**Task directions:** Only the number is needed: count the lines below that hold the string "currentScreen".

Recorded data

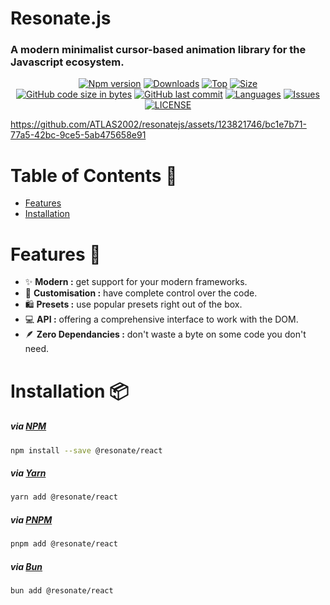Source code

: # Resonate.js
### A modern minimalist cursor-based animation library for the Javascript ecosystem.
<div align="center">
  
[![Npm version](https://img.shields.io/npm/v/@resonatejs/react?style=for-the-badge&logo=npm)](www.npmjs.com/package/@resonatejs/react)
[![Downloads](https://img.shields.io/npm/dw/@resonatejs/react?style=for-the-badge)](www.npmjs.com/package/@resonatejs/react)
[![Top](https://img.shields.io/github/languages/top/ATLAS2002/resonatejs?style=for-the-badge&label=Top%20Languages)](https://github.com/ATLAS2002/resonatejs)
[![Size](https://img.shields.io/bundlephobia/min/@resonatejs/react?style=for-the-badge)](www.npmjs.com/package/@resonatejs/react)
<br/>
[![GitHub code size in bytes](https://img.shields.io/github/languages/code-size/ATLAS2002/resonatejs?logo=github&style=for-the-badge)](https://github.com/ATLAS2002/resonatejs) 
[![GitHub last commit](https://img.shields.io/github/last-commit/ATLAS2002/resonatejs?style=for-the-badge&logo=git)](https://github.com/ATLAS2002/resonatejs)
[![Languages](https://img.shields.io/github/languages/count/ATLAS2002/resonatejs?style=for-the-badge)](https://github.com/ATLAS2002/resonatejs)
[![Issues](https://img.shields.io/github/issues/ATLAS2002/resonatejs?style=for-the-badge&label=Issues)](https://github.com/ATLAS2002/resonatejs)
[![LICENSE](https://img.shields.io/npm/l/@resonatejs/react?style=for-the-badge)](https://github.com/ATLAS2002/resonatejs)
</div>

https://github.com/ATLAS2002/resonatejs/assets/123821746/bc1e7b71-77a5-42bc-9ce5-5ab475658e91

# Table of Contents 📖
- [Features](#features-)
- [Installation](#installation-)

# Features 🚀
- ✨ **Modern :** get support for your modern frameworks.
- 💼 **Customisation :** have complete control over the code.
- 🛍️ **Presets :** use popular presets right out of the box.
- 💻 **API :** offering a comprehensive interface to work with the DOM.
- 🪶 **Zero Dependancies :** don't waste a byte on some code you don't need.

# Installation 📦
##### via [NPM](https://docs.npmjs.com/cli/v10/commands/npm-install)
```sh
npm install --save @resonate/react
```
##### via [Yarn](https://classic.yarnpkg.com/lang/en/docs/cli/add)
```sh
yarn add @resonate/react
```
##### via [PNPM](https://pnpm.io/cli/add)
```sh
pnpm add @resonate/react
```
##### via [Bun](https://bun.sh/docs/cli/add)
```sh
bun add @resonate/react
```

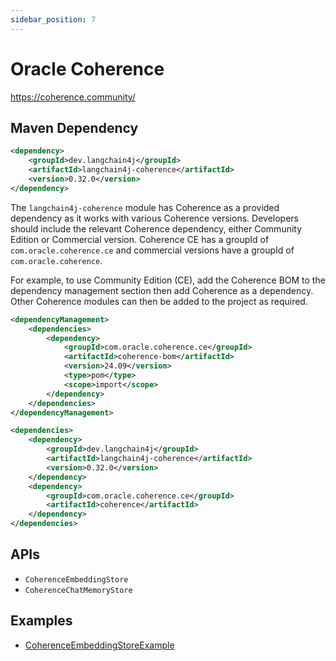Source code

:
 ```yaml
---
sidebar_position: 7
---
```


# Oracle Coherence

https://coherence.community/


## Maven Dependency

```xml
<dependency>
    <groupId>dev.langchain4j</groupId>
    <artifactId>langchain4j-coherence</artifactId>
    <version>0.32.0</version>
</dependency>
```

The `langchain4j-coherence` module has Coherence as a provided dependency as it works with various Coherence versions.
Developers should include the relevant Coherence dependency, either Community Edition or Commercial version.
Coherence CE has a groupId of `com.oracle.coherence.ce` and commercial versions have a groupId of `com.oracle.coherence`.

For example, to use Community Edition (CE), add the Coherence BOM to the dependency management section then add Coherence as a dependency. Other Coherence modules can then be added to the project as required.

```xml
<dependencyManagement>
    <dependencies>
        <dependency>
            <groupId>com.oracle.coherence.ce</groupId>
            <artifactId>coherence-bom</artifactId>
            <version>24.09</version>
            <type>pom</type>
            <scope>import</scope>
        </dependency>
    </dependencies>
</dependencyManagement>

<dependencies>
    <dependency>
        <groupId>dev.langchain4j</groupId>
        <artifactId>langchain4j-coherence</artifactId>
        <version>0.32.0</version>
    </dependency>
    <dependency>
        <groupId>com.oracle.coherence.ce</groupId>
        <artifactId>coherence</artifactId>
    </dependency>
</dependencies>
```

## APIs

- `CoherenceEmbeddingStore`
- `CoherenceChatMemoryStore`

## Examples

- [CoherenceEmbeddingStoreExample](https://github.com/langchain4j/langchain4j-examples/blob/main/elasticsearch-example/src/main/java/CoherenceEmbeddingStoreExample.java)
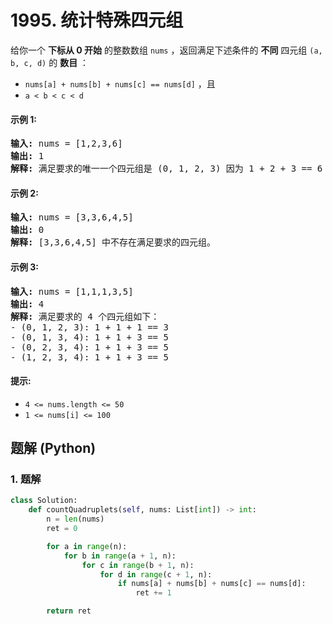 # 1995. 统计特殊四元组
给你一个 **下标从 0 开始** 的整数数组 `nums` ，返回满足下述条件的 **不同** 四元组 `(a, b, c, d)` 的 **数目** ：
* `nums[a] + nums[b] + nums[c] == nums[d]` ，且
* `a < b < c < d`

#### 示例 1:
<pre>
<strong>输入:</strong> nums = [1,2,3,6]
<strong>输出:</strong> 1
<strong>解释:</strong> 满足要求的唯一一个四元组是 (0, 1, 2, 3) 因为 1 + 2 + 3 == 6 。
</pre>

#### 示例 2:
<pre>
<strong>输入:</strong> nums = [3,3,6,4,5]
<strong>输出:</strong> 0
<strong>解释:</strong> [3,3,6,4,5] 中不存在满足要求的四元组。
</pre>

#### 示例 3:
<pre>
<strong>输入:</strong> nums = [1,1,1,3,5]
<strong>输出:</strong> 4
<strong>解释:</strong> 满足要求的 4 个四元组如下：
- (0, 1, 2, 3): 1 + 1 + 1 == 3
- (0, 1, 3, 4): 1 + 1 + 3 == 5
- (0, 2, 3, 4): 1 + 1 + 3 == 5
- (1, 2, 3, 4): 1 + 1 + 3 == 5
</pre>

#### 提示:
* `4 <= nums.length <= 50`
* `1 <= nums[i] <= 100`

## 题解 (Python)

### 1. 题解
```Python
class Solution:
    def countQuadruplets(self, nums: List[int]) -> int:
        n = len(nums)
        ret = 0

        for a in range(n):
            for b in range(a + 1, n):
                for c in range(b + 1, n):
                    for d in range(c + 1, n):
                        if nums[a] + nums[b] + nums[c] == nums[d]:
                            ret += 1

        return ret
```
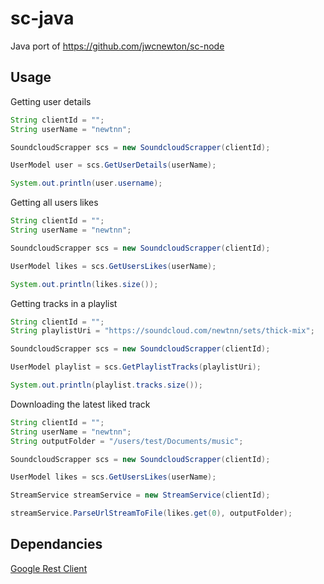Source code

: # sc-java
Java port of https://github.com/jwcnewton/sc-node

## Usage

Getting user details
```java
String clientId = "";
String userName = "newtnn";

SoundcloudScrapper scs = new SoundcloudScrapper(clientId);

UserModel user = scs.GetUserDetails(userName);

System.out.println(user.username);
```

Getting all users likes
```java
String clientId = "";
String userName = "newtnn";

SoundcloudScrapper scs = new SoundcloudScrapper(clientId);

UserModel likes = scs.GetUsersLikes(userName);

System.out.println(likes.size());
```

Getting tracks in a playlist
```java
String clientId = "";
String playlistUri = "https://soundcloud.com/newtnn/sets/thick-mix";

SoundcloudScrapper scs = new SoundcloudScrapper(clientId);

UserModel playlist = scs.GetPlaylistTracks(playlistUri);

System.out.println(playlist.tracks.size());
```

Downloading the latest liked track
```java
String clientId = "";
String userName = "newtnn";
String outputFolder = "/users/test/Documents/music";

SoundcloudScrapper scs = new SoundcloudScrapper(clientId);

UserModel likes = scs.GetUsersLikes(userName);

StreamService streamService = new StreamService(clientId);

streamService.ParseUrlStreamToFile(likes.get(0), outputFolder);
```

## Dependancies
[Google Rest Client](https://developers.google.com/api-client-library/java/google-http-java-client/)
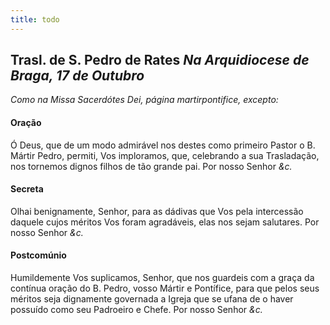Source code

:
 ```yaml
---
title: todo
---
```

<h2 class="text-center">Trasl. de S. Pedro de Rates <em>Na Arquidiocese de Braga, 17 de Outubro</em></h2>

<em>Como na Missa Sacerdótes Dei, página martirpontifice, excepto:</em>

<h4 class="text-center">Oração</h4>
<div class="container-fluid">
<div class="row">
<div class="dropcap text-justify">

</div>
<div class="dropcap text-justify">
Ó Deus, que de um modo admirável nos destes como primeiro Pastor o B. Mártir Pedro, permiti, Vos imploramos, que, celebrando a sua Trasladação, nos tornemos dignos filhos de tão grande pai. Por nosso Senhor <em>&c.</em>
</div>
</div>
</div>

<h4 class="text-center">Secreta</h4>
<div class="container-fluid">
<div class="row">
<div class="dropcap text-justify">

</div>
<div class="dropcap text-justify">
Olhai benignamente, Senhor, para as dádivas que Vos pela intercessão daquele cujos méritos Vos foram agradáveis, elas nos sejam salutares. Por nosso Senhor <em>&c.</em>
</div>
</div>
</div>

<h4 class="text-center">Postcomúnio</h4>
<div class="container-fluid">
<div class="row">
<div class="dropcap text-justify">

</div>
<div class="dropcap text-justify">
Humildemente Vos suplicamos, Senhor, que nos guardeis com a graça da contínua oração do B. Pedro, vosso Mártir e Pontífice, para que pelos seus méritos seja dignamente governada a Igreja que se ufana de o haver possuído como seu Padroeiro e Chefe. Por nosso Senhor <em>&c.</em>
</div>
</div>
</div>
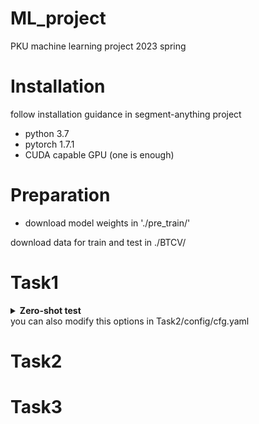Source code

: # ML_project
PKU machine learning project 2023 spring

# Installation
follow installation guidance in segment-anything project
* python 3.7
* pytorch 1.7.1
* CUDA capable GPU (one is enough)

# Preparation
* download model weights in './pre_train/'

download data for train and test in ./BTCV/

# Task1
<details>
  <summary><b>Zero-shot test</b></summary>

```bash
cd Task2
python main.py --promt_type box
```
</details>
you can also modify this options in Task2/config/cfg.yaml

# Task2

# Task3

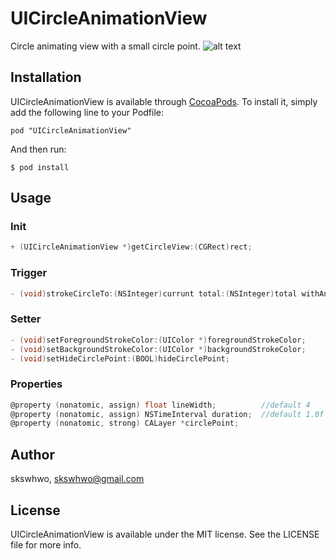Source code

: # UICircleAnimationView

Circle animating view with a small circle point.
![alt text](https://github.com/skswhwo/UICircleAnimationView/blob/master/sample1.gif "demo")

## Installation

UICircleAnimationView is available through [CocoaPods](http://cocoapods.org). To install
it, simply add the following line to your Podfile:

`
pod "UICircleAnimationView"
`

And then run:

`
$ pod install
`

## Usage

### Init
```objective-c
+ (UICircleAnimationView *)getCircleView:(CGRect)rect;
```

### Trigger
```objective-c
- (void)strokeCircleTo:(NSInteger)currunt total:(NSInteger)total withAnimate:(BOOL)animate;
```

### Setter
```objective-c
- (void)setForegroundStrokeColor:(UIColor *)foregroundStrokeColor;
- (void)setBackgroundStrokeColor:(UIColor *)backgroundStrokeColor;
- (void)setHideCirclePoint:(BOOL)hideCirclePoint;
```

### Properties
```objective-c
@property (nonatomic, assign) float lineWidth;          //default 4
@property (nonatomic, assign) NSTimeInterval duration;  //default 1.0f
@property (nonatomic, strong) CALayer *circlePoint;
```

## Author

skswhwo, skswhwo@gmail.com

## License

UICircleAnimationView is available under the MIT license. See the LICENSE file for more info.
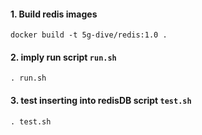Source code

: #### 1. Build redis images

```
docker build -t 5g-dive/redis:1.0 .
```

#### 2. imply run script `run.sh`
```
. run.sh
```

#### 3. test inserting into redisDB script `test.sh`
```
. test.sh
```
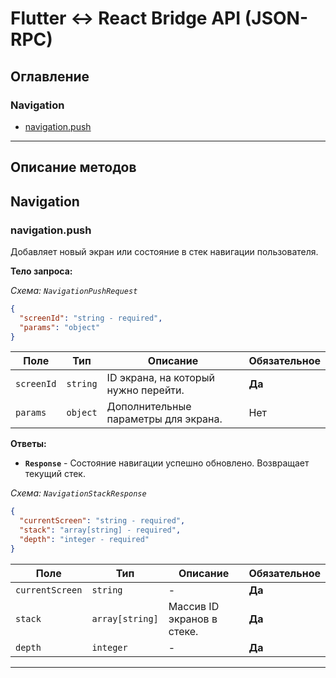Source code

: # Flutter <-> React Bridge API (JSON-RPC)

## Оглавление

### Navigation

- [navigation.push](#navigationpush)

---
## Описание методов

## Navigation

### navigation.push

Добавляет новый экран или состояние в стек навигации пользователя.

**Тело запроса:**

*Схема: `NavigationPushRequest`*

```json
{
  "screenId": "string - required",
  "params": "object"
}
```

| Поле | Тип | Описание | Обязательное |
| --- | --- | --- | --- |
| `screenId` | `string` | ID экрана, на который нужно перейти. | **Да** |
| `params` | `object` | Дополнительные параметры для экрана. | Нет |

**Ответы:**

- **`Response`** - Состояние навигации успешно обновлено. Возвращает текущий стек.

*Схема: `NavigationStackResponse`*

```json
{
  "currentScreen": "string - required",
  "stack": "array[string] - required",
  "depth": "integer - required"
}
```

| Поле | Тип | Описание | Обязательное |
| --- | --- | --- | --- |
| `currentScreen` | `string` | - | **Да** |
| `stack` | `array[string]` | Массив ID экранов в стеке. | **Да** |
| `depth` | `integer` | - | **Да** |

---
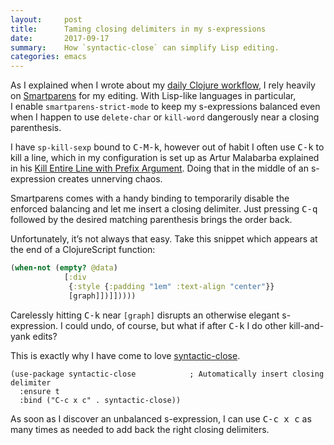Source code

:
 ```yaml
---
layout:     post
title:      Taming closing delimiters in my s-expressions
date:       2017-09-17
summary:    How `syntactic-close` can simplify Lisp editing.
categories: emacs
---
```


As I explained when I wrote about my [daily Clojure workflow](https://www.manueluberti.eu/programming/2017/04/29/clojureenv/), I rely heavily on
[Smartparens](https://github.com/Fuco1/smartparens) for my editing. With Lisp-like languages in particular, I enable
`smartparens-strict-mode` to keep my s-expressions balanced even when I happen to
use `delete-char` or `kill-word` dangerously near a closing parenthesis.

I have `sp-kill-sexp` bound to <kbd>C-M-k</kbd>, however out of habit I often use <kbd>C-k</kbd> to kill
a line, which in my configuration is set up as Artur Malabarba explained in his
[Kill Entire Line with Prefix Argument](http://endlessparentheses.com/kill-entire-line-with-prefix-argument.html). Doing that in the middle of an
s-expression creates unnerving chaos.

Smartparens comes with a handy binding to temporarily disable the enforced
balancing and let me insert a closing delimiter. Just pressing <kbd>C-q</kbd>
followed by the desired matching parenthesis brings the order back.

Unfortunately, it’s not always that easy. Take this snippet which appears at the
end of a ClojureScript function:

``` clojure
(when-not (empty? @data)
            [:div
             {:style {:padding "1em" :text-align "center"}}
             [graph]])]]))))
```

Carelessly hitting <kbd>C-k</kbd> near `[graph]` disrupts an otherwise elegant
s-expression. I could undo, of course, but what if after <kbd>C-k</kbd> I do
other kill-and-yank edits?

This is exactly why I have come to love [syntactic-close](https://github.com/emacs-berlin/syntactic-close).

``` emacs-lisp
(use-package syntactic-close            ; Automatically insert closing delimiter
  :ensure t
  :bind ("C-c x c" . syntactic-close))
```

As soon as I discover an unbalanced s-expression, I can use <kbd>C-c x c</kbd>
as many times as needed to add back the right closing delimiters.
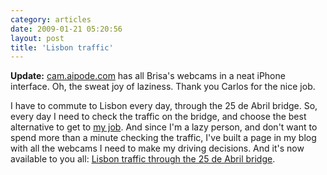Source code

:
```yaml
---
category: articles
date: 2009-01-21 05:20:56
layout: post
title: 'Lisbon traffic'
---
```


<p><strong>Update:</strong> <a href="http://cam.aipode.com"> cam.aipode.com</a> has all Brisa's webcams in a neat iPhone interface. Oh, the sweat joy of laziness. Thank you Carlos for the nice job.</p>

<p>I have to commute to Lisbon every day, through the 25 de Abril bridge. So, every day I need to check the traffic on the bridge, and choose the best alternative to get to <a href="http://excentric.pt/">my job</a>. And since I'm a lazy person, and don't want to spend more than a minute checking the traffic, I've built a page in my blog with all the webcams I need to make my driving decisions. And it's now available to you all: <a href="//joaobordalo.com/pages/traffic/">Lisbon traffic through the 25 de Abril bridge</a>.</p>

**Output for this task:** 2